Six players. That’s how many people were concurrently exploring the medieval darkness of MEMOLITH: Forsaken by Light at time of writing. Six people in a game charting on Steam’s New Releases list with an 81% positive rating across 68 reviews.

Those are solid numbers for an indie tactical RPG fresh out of two-plus years in Early Access. Developer Black Anchor and publisher Webzen shipped version 1.0 on April 27, and by most accounts, they delivered. “10/10,” writes one player with 13.4 hours logged. “Refreshing,” writes another, praising the difficulty curve and build variety.

Then there’s the review Steam pins to the top of the negative column.

“I wish steam had a neutral response,” the player writes. “I don’t want to down vote this game, but I also don’t want to give it a blank thumbs up.” They logged 6.9 hours. They don’t hate MEMOLITH. They feel “bait and switched” — not by bugs or broken mechanics, but by story changes. The early demo’s protagonist had a narrative that clicked for this player. The full release rewrote it.

That’s the review doing the most honest work here, and it’s buried under a red thumb.

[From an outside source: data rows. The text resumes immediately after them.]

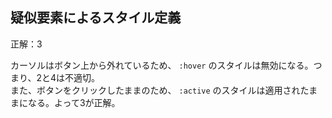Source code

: ## 疑似要素によるスタイル定義
正解：3

カーソルはボタン上から外れているため、 `:hover` のスタイルは無効になる。つまり、2と4は不適切。<br>
また、ボタンをクリックしたままのため、 `:active` のスタイルは適用されたままになる。よって3が正解。
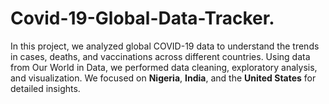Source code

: # Covid-19-Global-Data-Tracker.
In this project, we analyzed global COVID-19 data to understand the trends in cases, deaths, and vaccinations across different countries. Using data from Our World in Data, we performed data cleaning, exploratory analysis, and visualization. We focused on **Nigeria**, **India**, and the **United States** for detailed insights.
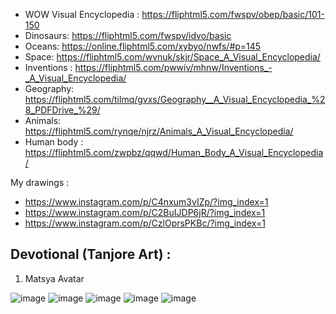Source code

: - WOW Visual Encyclopedia : https://fliphtml5.com/fwspv/obep/basic/101-150
- Dinosaurs: https://fliphtml5.com/fwspv/idvo/basic
- Oceans: https://online.fliphtml5.com/xybyo/nwfs/#p=145
- Space: https://fliphtml5.com/wvnuk/skjr/Space_A_Visual_Encyclopedia/
- Inventions : https://fliphtml5.com/pwwiv/mhnw/Inventions_-_A_Visual_Encyclopedia/
- Geography: https://fliphtml5.com/tilmq/gvxs/Geography__A_Visual_Encyclopedia_%28_PDFDrive_%29/
- Animals: https://fliphtml5.com/rynqe/njrz/Animals_A_Visual_Encyclopedia/
- Human body : https://fliphtml5.com/zwpbz/qqwd/Human_Body_A_Visual_Encyclopedia/


My drawings : 
- https://www.instagram.com/p/C4nxum3vIZp/?img_index=1
- https://www.instagram.com/p/C2BuIJDP6jR/?img_index=1
- https://www.instagram.com/p/CzlOprsPKBc/?img_index=1


## Devotional (Tanjore Art) :

1. Matsya Avatar
   
![image](https://github.com/sreegithub19/drawings/assets/55496113/72d1df56-55a9-4459-9dc2-e4463b86d3ee)
![image](https://github.com/sreegithub19/drawings/assets/55496113/78d8db97-29f8-4b83-9289-b04bccff9341)
![image](https://github.com/sreegithub19/drawings/assets/55496113/ac1d33a2-6f65-45a8-8367-1e2922dab7bc)
![image](https://github.com/sreegithub19/drawings/assets/55496113/34da80a8-da70-45e2-b89e-0f556b1a95df)
![image](https://github.com/sreegithub19/drawings/assets/55496113/e14155c2-bb13-4eb4-881d-efb28d7d8452)





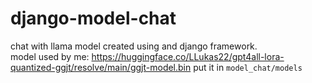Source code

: # django-model-chat
chat with llama model created using and django framework.
<br>
model used by me: https://huggingface.co/LLukas22/gpt4all-lora-quantized-ggjt/resolve/main/ggjt-model.bin
put it in `model_chat/models`
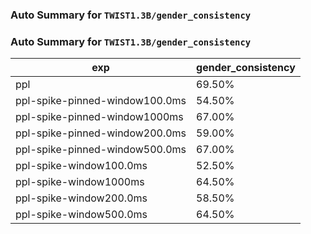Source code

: ### Auto Summary for `TWIST1.3B/gender_consistency`

### Auto Summary for `TWIST1.3B/gender_consistency`

<!-- AUTO-GEN: SPLIT TABLE -->
| exp | gender_consistency |
| --- | --- |
| ppl | 69.50% |
| ppl-spike-pinned-window100.0ms | 54.50% |
| ppl-spike-pinned-window1000ms | 67.00% |
| ppl-spike-pinned-window200.0ms | 59.00% |
| ppl-spike-pinned-window500.0ms | 67.00% |
| ppl-spike-window100.0ms | 52.50% |
| ppl-spike-window1000ms | 64.50% |
| ppl-spike-window200.0ms | 58.50% |
| ppl-spike-window500.0ms | 64.50% |
<!-- AUTO-GEN: SPLIT TABLE -->
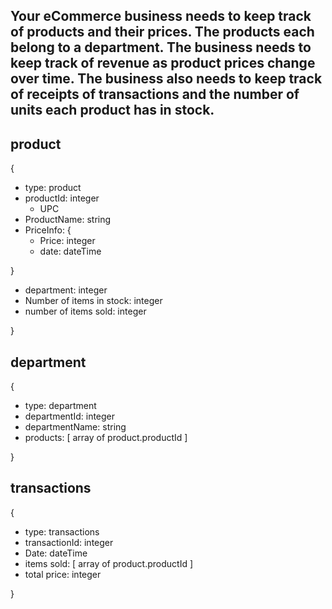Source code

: ## Your eCommerce business needs to keep track of products and their prices. The products each belong to a department. The business needs to keep track of revenue as product prices change over time. The business also needs to keep track of receipts of transactions and the number of units each product has in stock.


## product

{
  * type: product
  * productId: integer
    * UPC
  * ProductName: string
  * PriceInfo: {
    * Price: integer
    * date: dateTime

  }
  * department: integer
  * Number of items in stock: integer
  * number of items sold: integer


}

## department

{
  * type: department
  * departmentId: integer
  * departmentName: string
  * products: [ array of product.productId ]

}

## transactions

{
  * type: transactions
  * transactionId: integer
  * Date: dateTime
  * items sold: [ array of product.productId ]
  * total price: integer

}
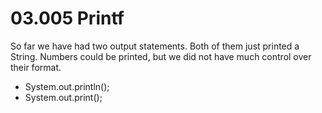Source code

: # 03.005 Printf

So far we have had two output statements.  Both of them just printed a String.  Numbers could be printed, but we did not have much control over their format.

* System.out.println();
* System.out.print();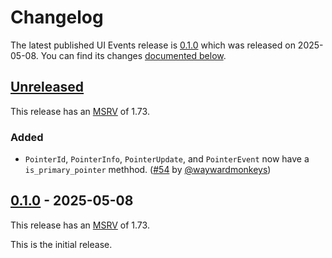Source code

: <!-- Instructions

This changelog follows the patterns described here: <https://keepachangelog.com/en/>.

Subheadings to categorize changes are `added, changed, deprecated, removed, fixed, security`.

-->

# Changelog

The latest published UI Events release is [0.1.0](#010-2025-05-08) which was released on 2025-05-08.
You can find its changes [documented below](#010-2025-05-08).

## [Unreleased]

This release has an [MSRV][] of 1.73.

### Added

* `PointerId`, `PointerInfo`, `PointerUpdate`, and `PointerEvent` now have a `is_primary_pointer` methhod. ([#54][] by [@waywardmonkeys][])

## [0.1.0][] - 2025-05-08

This release has an [MSRV][] of 1.73.

This is the initial release.

[@waywardmonkeys]: https://github.com/waywardmonkeys

[#54]: https://github.com/endoli/ui-events/pull/54

[Unreleased]: https://github.com/endoli/ui-events/compare/v0.1.0...HEAD
[0.1.0]: https://github.com/linebender/color/releases/tag/v0.1.0

[MSRV]: README.md#minimum-supported-rust-version-msrv
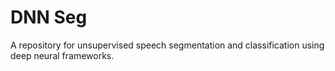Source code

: # DNN Seg

A repository for unsupervised speech segmentation and classification using deep neural frameworks.
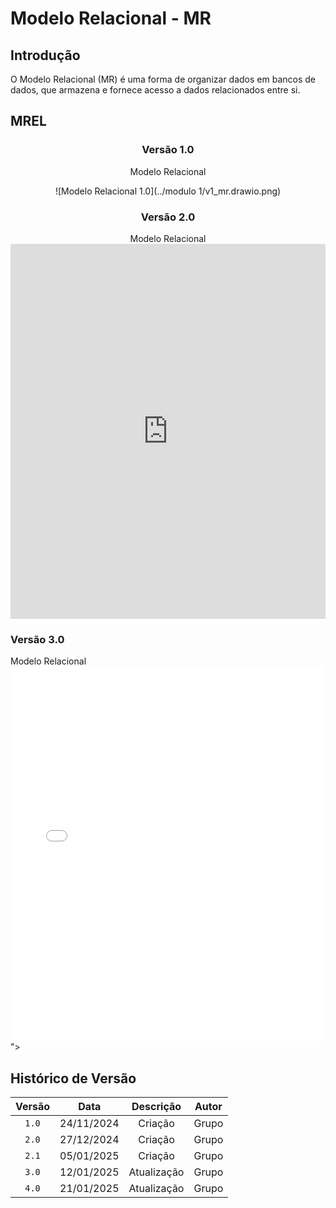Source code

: # Modelo Relacional - MR

## Introdução
O Modelo Relacional (MR) é uma forma de organizar dados em bancos de dados, que armazena e fornece acesso a dados relacionados entre si.

## MREL

<center>

### Versão 1.0

<figcaption>Modelo Relacional</figcaption>

![Modelo Relacional 1.0](../modulo 1/v1_mr.drawio.png)

### Versão 2.0 

<figcaption>Modelo Relacional</figcaption>

<iframe frameborder="0" style="width:100%;height:600px;" src="https://viewer.diagrams.net/?tags=%7B%7D&lightbox=1&highlight=0000ff&edit=_blank&layers=1&nav=1&title=MER%203.0.drawio#Uhttps%3A%2F%2Fdrive.google.com%2Fuc%3Fid%3D1MMESJaBbnvHBPD98ipvpOgKT2eiZ-Qj-%26export%3Ddownload"></iframe>

</center>

### Versão 3.0

<figcaption>Modelo Relacional</figcaption>

<iframe frameborder="0" style="width:100%;height:600px;" src="<iframe frameborder="0" style="width:100%;height:1450px;" src="https://viewer.diagrams.net/?tags=%7B%7D&lightbox=1&highlight=0000ff&edit=_blank&layers=1&nav=1&title=MR%204.0.drawio#Uhttps%3A%2F%2Fdrive.google.com%2Fuc%3Fid%3D1pwDS_7oYXVxzyN4hE3IEnMRV8j6W4QfA%26export%3Ddownload"></iframe>"></iframe>

</center>


## Histórico de Versão

| Versão |     Data   | Descrição | Autor |
| :----: | :--------: | :-------: | :---: |
| `1.0`  | 24/11/2024 | Criação   | Grupo |
| `2.0`  | 27/12/2024 | Criação   | Grupo |
| `2.1`  | 05/01/2025 | Criação   | Grupo |
| `3.0`  | 12/01/2025 | Atualização   | Grupo |
| `4.0`  | 21/01/2025 | Atualização   | Grupo |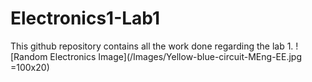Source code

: # Electronics1-Lab1
This github repository contains all the work done regarding the lab 1.
![Random Electronics Image](/Images/Yellow-blue-circuit-MEng-EE.jpg =100x20)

MEMOLITH has undergone a genuine transformation. Originally released as Remore: Infested Kingdom, it was rebranded in February 2026 after what Korea Economic Daily describes as a complete overhaul of world-building, combat, and progression. The main quest is reportedly three times the length of the Early Access version. Four new characters joined the roster. The game that shipped yesterday isn’t the one those early players bought in October 2023.

Some of them love what it became. Some of them mourn what it was. Steam’s binary — thumbs up or thumbs down — has no slot for that feeling.

$19.99 on Steam and the Epic Games Store. Worth your time if you like Darkest Dungeon’s brand of punishing tactical combat. Maybe don’t get too attached to the story.